Work instructions: Filter the records down to the lines that hold the word "reports", and copy each of those lines.

········

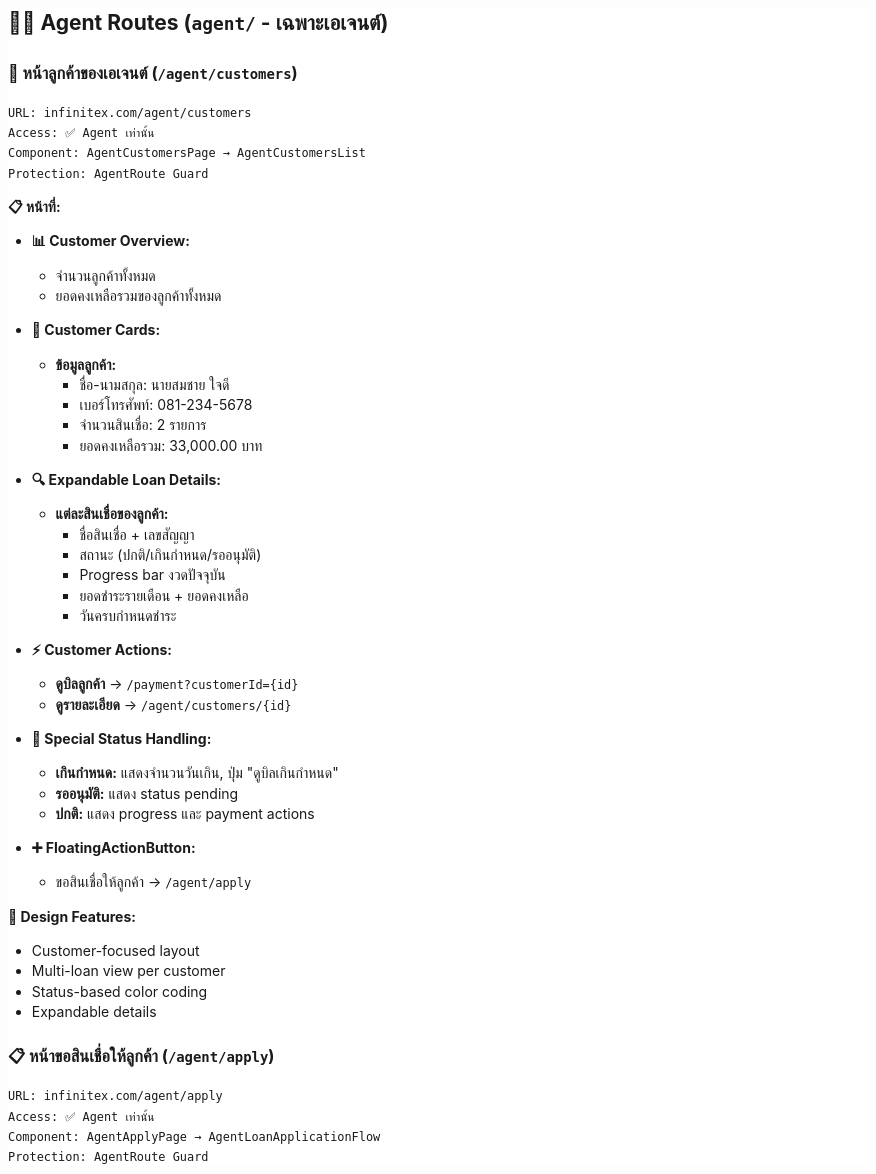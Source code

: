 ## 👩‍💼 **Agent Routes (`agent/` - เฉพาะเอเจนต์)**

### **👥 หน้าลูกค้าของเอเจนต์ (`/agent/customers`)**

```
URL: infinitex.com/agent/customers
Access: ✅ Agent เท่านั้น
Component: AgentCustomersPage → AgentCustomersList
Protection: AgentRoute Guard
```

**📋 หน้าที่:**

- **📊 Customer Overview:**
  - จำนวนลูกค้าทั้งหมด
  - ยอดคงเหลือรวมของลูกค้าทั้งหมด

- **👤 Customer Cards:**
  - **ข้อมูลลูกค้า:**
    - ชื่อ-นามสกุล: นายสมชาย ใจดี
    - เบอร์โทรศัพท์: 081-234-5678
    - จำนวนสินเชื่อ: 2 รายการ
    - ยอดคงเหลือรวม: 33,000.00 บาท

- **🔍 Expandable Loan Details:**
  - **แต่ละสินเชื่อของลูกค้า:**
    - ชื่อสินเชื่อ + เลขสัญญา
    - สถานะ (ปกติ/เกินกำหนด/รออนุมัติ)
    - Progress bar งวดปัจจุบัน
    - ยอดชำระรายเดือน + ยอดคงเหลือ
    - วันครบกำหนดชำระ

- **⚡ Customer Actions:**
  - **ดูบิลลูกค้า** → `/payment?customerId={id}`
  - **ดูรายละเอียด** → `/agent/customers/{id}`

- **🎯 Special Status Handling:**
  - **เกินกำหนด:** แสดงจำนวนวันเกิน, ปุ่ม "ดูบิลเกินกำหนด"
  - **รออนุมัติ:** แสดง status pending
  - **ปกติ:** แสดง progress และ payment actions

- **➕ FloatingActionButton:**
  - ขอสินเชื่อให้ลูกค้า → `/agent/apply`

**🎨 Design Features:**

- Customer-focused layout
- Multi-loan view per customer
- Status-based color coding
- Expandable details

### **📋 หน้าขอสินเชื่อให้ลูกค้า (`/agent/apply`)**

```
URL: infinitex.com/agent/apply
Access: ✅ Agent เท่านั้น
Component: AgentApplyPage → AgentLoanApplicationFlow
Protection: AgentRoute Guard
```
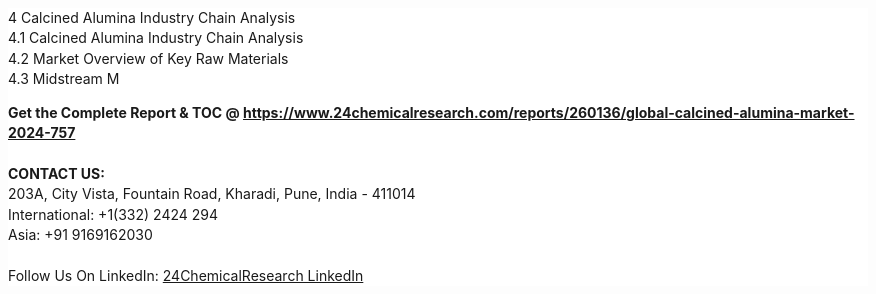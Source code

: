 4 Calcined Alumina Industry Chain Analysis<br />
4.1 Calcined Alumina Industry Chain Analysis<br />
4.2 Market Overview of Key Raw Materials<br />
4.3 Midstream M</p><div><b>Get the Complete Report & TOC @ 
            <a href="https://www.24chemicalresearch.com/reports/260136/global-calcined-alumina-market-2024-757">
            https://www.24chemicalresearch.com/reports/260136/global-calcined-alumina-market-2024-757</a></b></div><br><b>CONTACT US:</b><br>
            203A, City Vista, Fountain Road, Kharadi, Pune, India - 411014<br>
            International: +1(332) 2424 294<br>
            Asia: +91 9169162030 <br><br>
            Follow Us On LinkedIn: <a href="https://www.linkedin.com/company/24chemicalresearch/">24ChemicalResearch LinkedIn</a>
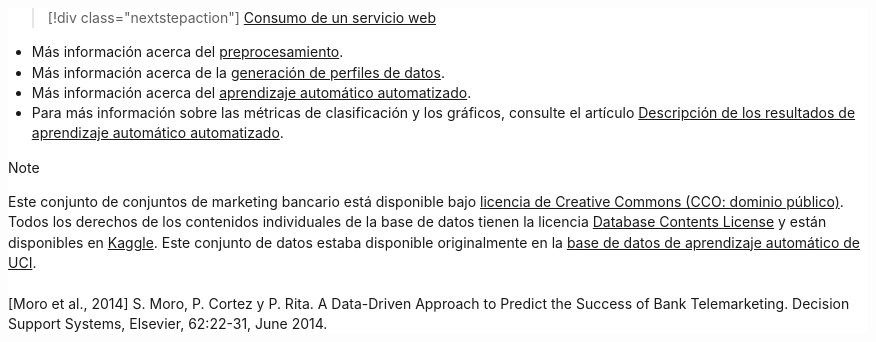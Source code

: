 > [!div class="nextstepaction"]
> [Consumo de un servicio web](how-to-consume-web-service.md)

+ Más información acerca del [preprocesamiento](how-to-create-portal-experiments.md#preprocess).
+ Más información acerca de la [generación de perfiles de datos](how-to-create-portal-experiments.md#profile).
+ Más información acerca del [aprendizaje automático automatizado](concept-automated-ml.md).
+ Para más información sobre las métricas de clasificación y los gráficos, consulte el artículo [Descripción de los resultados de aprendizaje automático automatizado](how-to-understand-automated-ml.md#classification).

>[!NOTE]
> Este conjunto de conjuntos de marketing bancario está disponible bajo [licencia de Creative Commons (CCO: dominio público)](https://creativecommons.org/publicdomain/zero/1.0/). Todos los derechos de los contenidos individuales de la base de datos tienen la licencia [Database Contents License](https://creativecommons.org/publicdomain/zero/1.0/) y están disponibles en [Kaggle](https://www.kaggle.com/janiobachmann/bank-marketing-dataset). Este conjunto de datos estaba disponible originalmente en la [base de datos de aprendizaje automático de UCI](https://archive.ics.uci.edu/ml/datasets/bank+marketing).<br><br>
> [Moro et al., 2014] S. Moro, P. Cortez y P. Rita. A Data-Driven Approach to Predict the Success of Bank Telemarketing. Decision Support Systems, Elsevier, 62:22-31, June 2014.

········

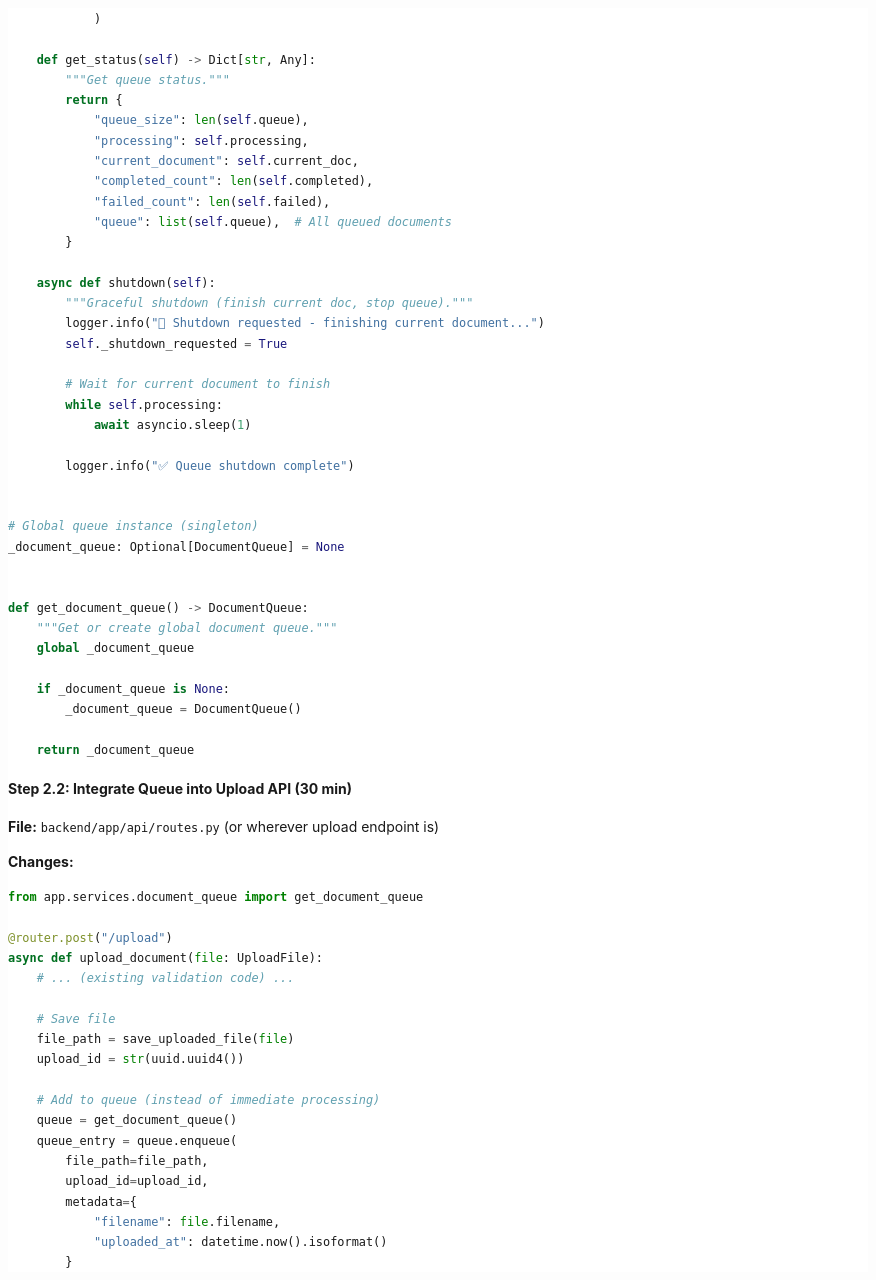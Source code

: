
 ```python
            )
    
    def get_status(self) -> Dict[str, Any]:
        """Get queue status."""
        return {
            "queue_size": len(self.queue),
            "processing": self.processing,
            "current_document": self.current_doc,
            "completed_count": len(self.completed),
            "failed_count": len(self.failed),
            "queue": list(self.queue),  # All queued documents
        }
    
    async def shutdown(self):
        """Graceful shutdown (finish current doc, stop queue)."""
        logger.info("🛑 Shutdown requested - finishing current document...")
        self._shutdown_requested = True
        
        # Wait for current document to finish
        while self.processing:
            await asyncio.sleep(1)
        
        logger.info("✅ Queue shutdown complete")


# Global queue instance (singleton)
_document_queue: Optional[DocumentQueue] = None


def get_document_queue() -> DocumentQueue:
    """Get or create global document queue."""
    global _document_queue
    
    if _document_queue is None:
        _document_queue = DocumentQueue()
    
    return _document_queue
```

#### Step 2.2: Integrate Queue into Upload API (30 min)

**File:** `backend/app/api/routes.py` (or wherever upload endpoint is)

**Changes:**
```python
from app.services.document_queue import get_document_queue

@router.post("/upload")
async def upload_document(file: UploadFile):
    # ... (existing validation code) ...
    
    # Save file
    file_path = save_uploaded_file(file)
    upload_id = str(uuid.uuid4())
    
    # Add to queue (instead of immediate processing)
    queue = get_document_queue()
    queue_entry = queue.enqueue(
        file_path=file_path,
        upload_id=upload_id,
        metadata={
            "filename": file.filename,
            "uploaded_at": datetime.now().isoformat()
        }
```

········

Answer box:
            <a href="https://www.24chemicalresearch.com/reports/260136/global-calcined-alumina-market-2024-757">
            https://www.24chemicalresearch.com/reports/260136/global-calcined-alumina-market-2024-757</a></b></div><br><b>CONTACT US:</b><br>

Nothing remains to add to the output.